I've got some in room-temperature now but it's summer here. Last year I ran a heater. It drops down under 60 Fahrenheit at night and so far no problems. I'll let you know as things progress. I've decided to use this tank for natives so I took the heater out

Sent from my SM-G730V using Tapatalk


----------



## Lindy (23 Sep 2017)

I left a tank with Taiwan bee/shadow shrimp in an unheated flat in Scotland in the middle of winter. They were absolutely fine. Temps must have dropped to low teens at night(at least) although I never checked. My prls are in an unheated tank in the kitchen and do well.

Sent from my SM-G920F using Tapatalk


----------



## mort (23 Sep 2017)

Thanks, I'm going to trial run the tank for a few weeks to see how stable it is. Will also probably try a little filter if I can find one as it makes me feel better even if not strictly needed.


----------



## splatteredbrainz (23 Sep 2017)

I think they burrow somewhat and the water does insulate a bit. In cold weather it's always warmer in the water and more so near rotting vegetation. I keep mine with fish so they're always hiding somewhere deep in the mire

Sent from my SM-G730V using Tapatalk


----------



## parotet (23 Sep 2017)

I never heat my tanks because I live in a warm area. My shrimps can live without any problem at 17-18°C and even breed. Actually I think they live much better at this temperature than above 20°C

Jordi


----------



## Lindy (24 Sep 2017)

mort said:


> Thanks, I'm going to trial run the tank for a few weeks to see how stable it is.
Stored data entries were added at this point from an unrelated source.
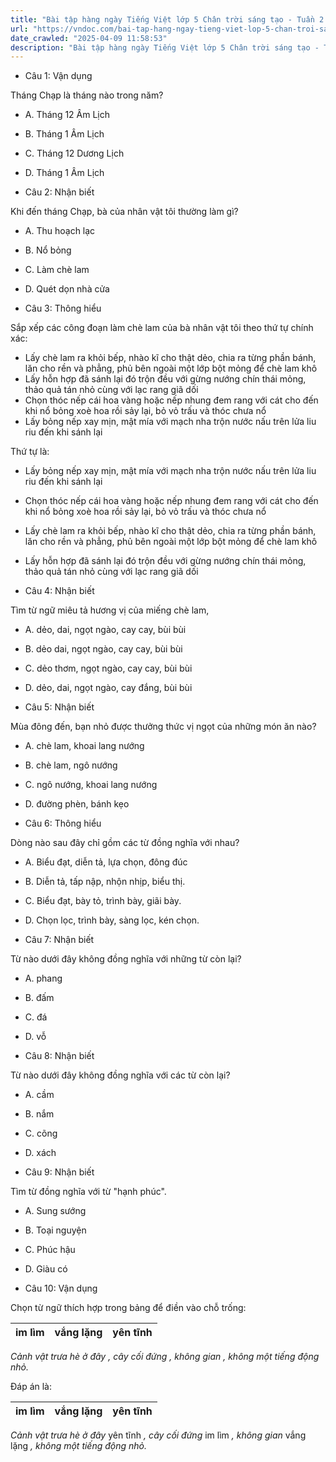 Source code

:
 ```yaml
---
title: "Bài tập hàng ngày Tiếng Việt lớp 5 Chân trời sáng tạo - Tuần 2 - Thứ 4 gồm các câu hỏi tổng hợp nội dung Đọc hiểu văn bản và Luyện từ và câu được học ở Tuần 2 trong chương trình Tiếng Việt lớp 5 Tập 1 Chân trời sáng tạo."
url: "https://vndoc.com/bai-tap-hang-ngay-tieng-viet-lop-5-chan-troi-sang-tao-tuan-2-thu-4-327254"
date_crawled: "2025-04-09 11:58:53"
description: "Bài tập hàng ngày Tiếng Việt lớp 5 Chân trời sáng tạo - Tuần 2 - Thứ 4 gồm các câu hỏi tổng hợp nội dung Đọc hiểu văn bản và Luyện từ và câu được học ở Tuần 2 trong chương trình Tiếng Việt lớp 5 Tập 1 Chân trời sáng tạo."
---
```


* Câu 1:  Vận dụng

Tháng Chạp là tháng nào trong năm?

  * A. Tháng 12 Âm Lịch 
  * B. Tháng 1 Âm Lịch 
  * C. Tháng 12 Dương Lịch 
  * D. Tháng 1 Âm Lịch 



* Câu 2:  Nhận biết

Khi đến tháng Chạp, bà của nhân vật tôi thường làm gì?

  * A. Thu hoạch lạc 
  * B. Nổ bỏng 
  * C. Làm chè lam 
  * D. Quét dọn nhà cửa 



* Câu 3:  Thông hiểu

Sắp xếp các công đoạn làm chè lam của bà nhân vật tôi theo thứ tự chính xác:

  * Lấy chè lam ra khỏi bếp, nhào kĩ cho thật dẻo, chia ra từng phần bánh, lăn cho rền và phẳng, phủ bên ngoài một lớp bột mỏng để chè lam khô
  * Lấy hỗn hợp đã sánh lại đó trộn đều với gừng nướng chín thái mỏng, thảo quả tán nhỏ cùng với lạc rang giã dối
  * Chọn thóc nếp cái hoa vàng hoặc nếp nhung đem rang với cát cho đến khi nổ bỏng xoè hoa rồi sảy lại, bỏ vỏ trấu và thóc chưa nổ
  * Lấy bỏng nếp xay mịn, mật mía với mạch nha trộn nước nấu trên lửa liu riu đến khi sánh lại



Thứ tự là:

  * Lấy bỏng nếp xay mịn, mật mía với mạch nha trộn nước nấu trên lửa liu riu đến khi sánh lại
  * Chọn thóc nếp cái hoa vàng hoặc nếp nhung đem rang với cát cho đến khi nổ bỏng xoè hoa rồi sảy lại, bỏ vỏ trấu và thóc chưa nổ
  * Lấy chè lam ra khỏi bếp, nhào kĩ cho thật dẻo, chia ra từng phần bánh, lăn cho rền và phẳng, phủ bên ngoài một lớp bột mỏng để chè lam khô
  * Lấy hỗn hợp đã sánh lại đó trộn đều với gừng nướng chín thái mỏng, thảo quả tán nhỏ cùng với lạc rang giã dối



* Câu 4:  Nhận biết

Tìm từ ngữ miêu tả hương vị của miếng chè lam,

  * A. dẻo, dai, ngọt ngào, cay cay, bùi bùi 
  * B. dẻo dai, ngọt ngào, cay cay, bùi bùi 
  * C. dẻo thơm, ngọt ngào, cay cay, bùi bùi 
  * D. dẻo, dai, ngọt ngào, cay đắng, bùi bùi 



* Câu 5:  Nhận biết

Mùa đông đến, bạn nhỏ được thưởng thức vị ngọt của những món ăn nào?

  * A. chè lam, khoai lang nướng 
  * B. chè lam, ngô nướng 
  * C. ngô nướng, khoai lang nướng 
  * D. đường phèn, bánh kẹo 



* Câu 6:  Thông hiểu

Dòng nào sau đây chỉ gồm các từ đồng nghĩa với nhau?

  * A. Biểu đạt, diễn tả, lựa chọn, đông đúc 
  * B. Diễn tả, tấp nập, nhộn nhịp, biểu thị. 
  * C. Biểu đạt, bày tỏ, trình bày, giãi bày. 
  * D. Chọn lọc, trình bày, sàng lọc, kén chọn. 



* Câu 7:  Nhận biết

Từ nào dưới đây không đồng nghĩa với những từ còn lại?

  * A. phang 
  * B. đấm 
  * C. đá 
  * D. vỗ 



* Câu 8:  Nhận biết

Từ nào dưới đây không đồng nghĩa với các từ còn lại?

  * A. cầm 
  * B. nắm 
  * C. cõng 
  * D. xách 



* Câu 9:  Nhận biết

Tìm từ đồng nghĩa với từ "hạnh phúc".

  * A. Sung sướng 
  * B. Toại nguyện 
  * C. Phúc hậu 
  * D. Giàu có 



* Câu 10:  Vận dụng

Chọn từ ngữ thích hợp trong bảng để điền vào chỗ trống:

im lìm| vắng lặng| yên tĩnh  
---|---|---  
  
 _Cảnh vật trưa hè ở đây_ _, cây cối đứng_ _, không gian_ _, không một tiếng động nhỏ._

Đáp án là:

im lìm| vắng lặng| yên tĩnh  
---|---|---  
  
 _Cảnh vật trưa hè ở đây_ yên tĩnh _, cây cối đứng_ im lìm _, không gian_ vắng lặng _, không một tiếng động nhỏ._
Will also probably try a little filter if I can find one as it makes me feel better even if not strictly needed.


I would never consider having an unfiltered tank even when heavily planted. At the least I would suggest a small air driven corner filter. I have to clean the sponge that is over the filter inlet every few weeks.





Sent from my SM-G920F using Tapatalk


----------



## Edvet (27 Sep 2017)

Lindy, what's that white stuf? Food?


----------



## Lindy (28 Sep 2017)

Edvet said:


> Lindy, what's that white stuf? Food?


It is food called Snowflake. It doesn't go off so there is always some in there. Buggers spread it around though lol

Sent from my SM-G920F using Tapatalk


----------